AmResearch

AirAsia - Almost red ink, but focus will shift to inflexion point HOLD

kiasutrader
Publish date: Thu, 21 Aug 2014, 10:40 AM

-  We maintain our HOLD call on Airasia but lower our fair value to RM2.10/share (from RM2.50/share previously) given the very weak 2Q14 results.

-  The group reported core net profit of only RM23mil in 2Q14, which brought 1H14 core earnings to RM158mil. This is well below expectations ad accounted for 24%-26% of our and consensus estimates.

-  Cost increase outpaced revenue growth significantly in 2Q14. Operating cost was up 13% YoY vs. a 5% rise in revenue (see table 2). Cost base was bloated as aircraft count increased to 80 from 72 in 1Q14 and 66 in 2Q13. However, this should be temporary as four aircraft are expected to be taken out for Airasia India. Another six are to be included in the pool of aircraft for sale by year end, although this is being re-looked at.

-  Further contributing to this is deteriorating asset utilisation. ASK generation per aircraft dropped by some 15% YoY and 3% QoQ. This essentially translates into a more pronounced operating leverage, which compounds the affect of lower yields and load factor on profits during the period.

-  Yields significantly surprised on the downside, falling by another 2% YoY (-6% QoQ) to 12.9sen despite flattish ASK growth (+1% YoY) during the period. MAS’ aggressivecapacity growth still affected Airasia in 2Q14, although the latter significantly reduced capacity growth.

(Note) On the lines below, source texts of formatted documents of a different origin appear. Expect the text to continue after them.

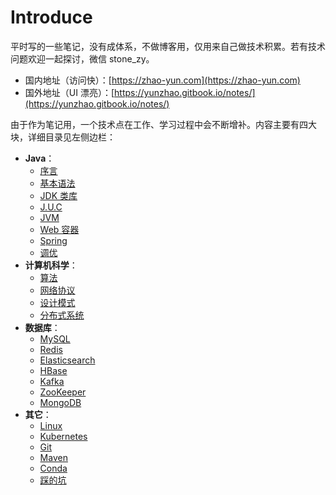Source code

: # Introduce

平时写的一些笔记，没有成体系，不做博客用，仅用来自己做技术积累。若有技术问题欢迎一起探讨，微信 stone\_zy。

* 国内地址（访问快）：[https://zhao-yun.com](https://zhao-yun.com)
* 国外地址（UI 漂亮）：[https://yunzhao.gitbook.io/notes/](https://yunzhao.gitbook.io/notes/)

由于作为笔记用，一个技术点在工作、学习过程中会不断增补。内容主要有四大块，详细目录见左侧边栏：

* **Java**：
  * [序言](java/preface.md)
  * [基本语法](java/grammar/)
  * [JDK 类库](java/class-libraries/)
  * [J.U.C](java/concurrency/)
  * [JVM](java/jvm/)
  * [Web 容器](java/web-container.md)
  * [Spring](java/spring.md)
  * [调优](java/tuning/)
* **计算机科学**：
  * [算法](computer-science/algorithm/)
  * [网络协议](computer-science/network-protocol/)
  * [设计模式](computer-science/design-patterns/)
  * [分布式系统](computer-science/distributed-system/)
* **数据库**：
  * [MySQL](database/mysql/)
  * [Redis](database/basic.md)
  * [Elasticsearch](database/elasticsearch.md)
  * [HBase](database/hbase.md)
  * [Kafka](database/kafka/)
  * [ZooKeeper](database/zookeeper-1.md)
  * [MongoDB](database/mongodb.md)
* **其它**： 
  * [Linux](other/linux.md)
  * [Kubernetes](other/kubernetes.md)
  * [Git](other/git.md)
  * [Maven](other/maven.md)
  * [Conda](other/anaconda-and-conda.md)
  * [踩的坑](other/fuck-shit/)

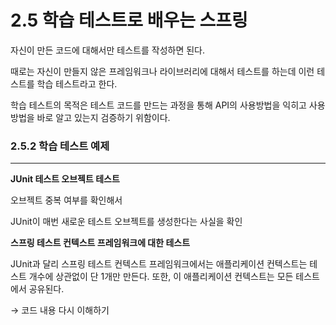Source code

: # 2.5 학습 테스트로 배우는 스프링

자신이 만든 코드에 대해서만 테스트를 작성하면 된다.

때로는 자신이 만들지 않은 프레임워크나 라이브러리에 대해서 테스트를 하는데 이런 테스트를 학습 테스트라고 한다.

학습 테스트의 목적은 테스트 코드를 만드는 과정을 통해 API의 사용방법을 익히고 사용 방법을 바로 알고 있는지 검증하기 위함이다.

### 2.5.2 학습 테스트 예제

---

**JUnit 테스트 오브젝트 테스트**

오브젝트 중복 여부를 확인해서

JUnit이 매번 새로운 테스트 오브젝트를 생성한다는 사실을 확인

**스프링 테스트 컨텍스트 프레임워크에 대한 테스트**

JUnit과 달리 스프링 테스트 컨텍스트 프레임워크에서는 애플리케이션 컨텍스트는 테스트 개수에 상관없이 단 1개만 만든다. 또한, 이 애플리케이션 컨텍스트는 모든 테스트에서 공유된다.

→ 코드 내용 다시 이해하기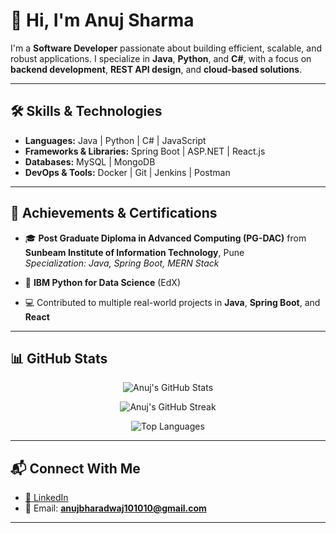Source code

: # 👋 Hi, I'm Anuj Sharma

I'm a **Software Developer** passionate about building efficient, scalable, and robust applications. I specialize in **Java**, **Python**, and **C#**, with a focus on **backend development**, **REST API design**, and **cloud-based solutions**.

---

## 🛠️ Skills & Technologies

- **Languages:** Java | Python | C# | JavaScript
- **Frameworks & Libraries:** Spring Boot | ASP.NET | React.js
- **Databases:** MySQL | MongoDB
- **DevOps & Tools:** Docker | Git | Jenkins | Postman

---

## 🏅 Achievements & Certifications

- 🎓 **Post Graduate Diploma in Advanced Computing (PG-DAC)** from **Sunbeam Institute of Information Technology**, Pune  
  _Specialization: Java, Spring Boot, MERN Stack_
  
- 📜 **IBM Python for Data Science** (EdX)

- 💻 Contributed to multiple real-world projects in **Java**, **Spring Boot**, and **React**

---

## 📊 GitHub Stats

<div align="center">

![Anuj's GitHub Stats](https://github-readme-stats.vercel.app/api?username=AnujSharma9&show_icons=true&theme=radical&count_private=true)

![Anuj's GitHub Streak](https://github-readme-streak-stats.herokuapp.com?user=AnujSharma9&theme=radical)

![Top Languages](https://github-readme-stats.vercel.app/api/top-langs/?username=AnujSharma9&layout=compact&theme=radical)

</div>

---

## 📬 Connect With Me

- [💼 LinkedIn](https://linkedin.com/in/anujsharma9)
- 📧 Email: **anujbharadwaj101010@gmail.com**

---

<!---
AnujSharma9/AnujSharma9 is a ✨ special ✨ repository because its `README.md` (this file) appears on your GitHub profile.
You can click the Preview link to take a look at your changes.
--->
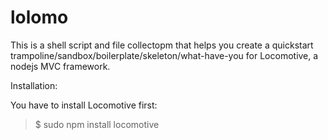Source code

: lolomo
======

This is a shell script and file collectopm that helps you create a quickstart trampoline/sandbox/boilerplate/skeleton/what-have-you for Locomotive, a nodejs MVC framework.

Installation:

You have to install Locomotive first:

> $ sudo npm install locomotive

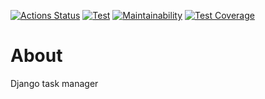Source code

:[![Actions Status](https://github.com/mjh-sakh/python-project-lvl4/workflows/hexlet-check/badge.svg)](https://github.com/mjh-sakh/python-project-lvl4/actions)
[![Test](https://github.com/mjh-sakh/python-project-lvl4/actions/workflows/test.yml/badge.svg)](https://github.com/mjh-sakh/python-project-lvl4/actions/workflows/test.yml)
[![Maintainability](https://api.codeclimate.com/v1/badges/06f536adf4c6ef7e4e64/maintainability)](https://codeclimate.com/github/mjh-sakh/python-project-lvl4/maintainability)
[![Test Coverage](https://api.codeclimate.com/v1/badges/06f536adf4c6ef7e4e64/test_coverage)](https://codeclimate.com/github/mjh-sakh/python-project-lvl4/test_coverage)

# About
Django task manager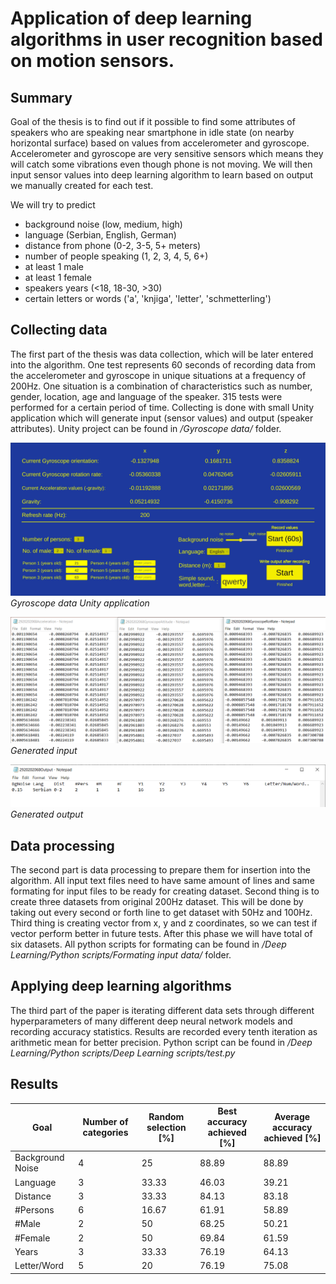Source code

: # Application of deep learning algorithms in user recognition based on motion sensors.

## Summary
  Goal of the thesis is to find out if it possible to find some attributes of speakers who are speaking near smartphone in idle state (on nearby horizontal surface) based on values from accelerometer and gyroscope. Accelerometer and gyroscope are very sensitive sensors which means they will catch some vibrations even though phone is not moving. We will then input sensor values into deep learning algorithm to learn based on output we manually created for each test. 

  We will try to predict 
  * background noise (low, medium, high)
  * language (Serbian, English, German)
  * distance from phone (0-2, 3-5, 5+ meters)
  * number of people speaking (1, 2, 3, 4, 5, 6+)
  * at least 1 male
  * at least 1 female
  * speakers years (<18, 18-30, >30)
  * certain letters or words ('a', 'knjiga', 'letter', 'schmetterling')

## Collecting data
  The first part of the thesis was data collection, which will be later entered into the algorithm. One test represents 60 seconds of recording data from the accelerometer and gyroscope in unique situations at a frequency of 200Hz. One situation is a combination of characteristics such as number, gender, location, age and language of the speaker. 315 tests were performed for a certain period of time. Collecting is done with small Unity application which will generate input (sensor values) and output (speaker attributes).
  Unity project can be found in */Gyroscope data/* folder.
  
![](images/unity_data.jpg)
*Gyroscope data Unity application*
  
![](images/data.png)
*Generated input*  

![](images/Output.png)
*Generated output*

## Data processing
The second part is data processing to prepare them for insertion into the algorithm. All input text files need to have same amount of lines and same formating for input files to be ready for creating dataset. Second thing is to create three datasets from original 200Hz dataset. This will be done by taking out every second or forth line to get dataset with 50Hz and 100Hz. Third thing is creating vector from x, y and z coordinates, so we can test if vector perform better in future tests. After this phase we will have total of six datasets. 
All python scripts for formating can be found in */Deep Learning/Python scripts/Formating input data/* folder.


## Applying deep learning algorithms
The third part of the paper is iterating different data sets through different hyperparameters of many different deep neural network models and recording accuracy statistics. Results are recorded every tenth iteration as arithmetic mean for better precision. Python script can be found in */Deep Learning/Python scripts/Deep Learning scripts/test.py*

## Results

Goal | Number of categories | Random selection [%] | Best accuracy achieved [%] | Average accuracy achieved [%]
------------- | ------------- | ------------ | ------------- | ------------
Background Noise | 4 | 25 | 88.89 | 88.89
Language | 3 | 33.33 | 46.03 | 39.21
Distance | 3 | 33.33 | 84.13 | 83.18
#Persons | 6 | 16.67 | 61.91 | 58.89
#Male | 2 | 50 | 68.25 | 50.21
#Female | 2 | 50 | 69.84 | 61.59
Years | 3 | 33.33 | 76.19 | 64.13
Letter/Word | 5 | 20 | 76.19 | 75.08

-  The bulk of the improvement in RASK (+2% YoY) was driven by higher aircraft lease income, which we understand does not generate much profit as these are leased to Airasia’s associates. Ticket sales revenue was largely flat and the only real growth came from ancillary income (+10% YoY, +4% QoQ). Forward bookings look weaker (see table 3), while base fare pattern is flattish overall.

-  MAS restructuring plan will likely determine Airasia’s decision on capacity. Airasia may reaccelerate capacity growth. The reacceleration does not seem firm yet, but Airasia has the flexibility to do so by taking back some of the aircraft that are allocated for sale.

-  We have cut our projections by 21%/22%/22% for FY14F/15/16. Weak forward loads and still lower forward pricing YoY are risks, but we think that the market’s focus will now shift to searching for the inflexion point rather than figuring out how much worse things can get for Airasia. At 13.5x FY14F earnings however, valuations are not exactly cheap versus LCC peers’ average of 14x.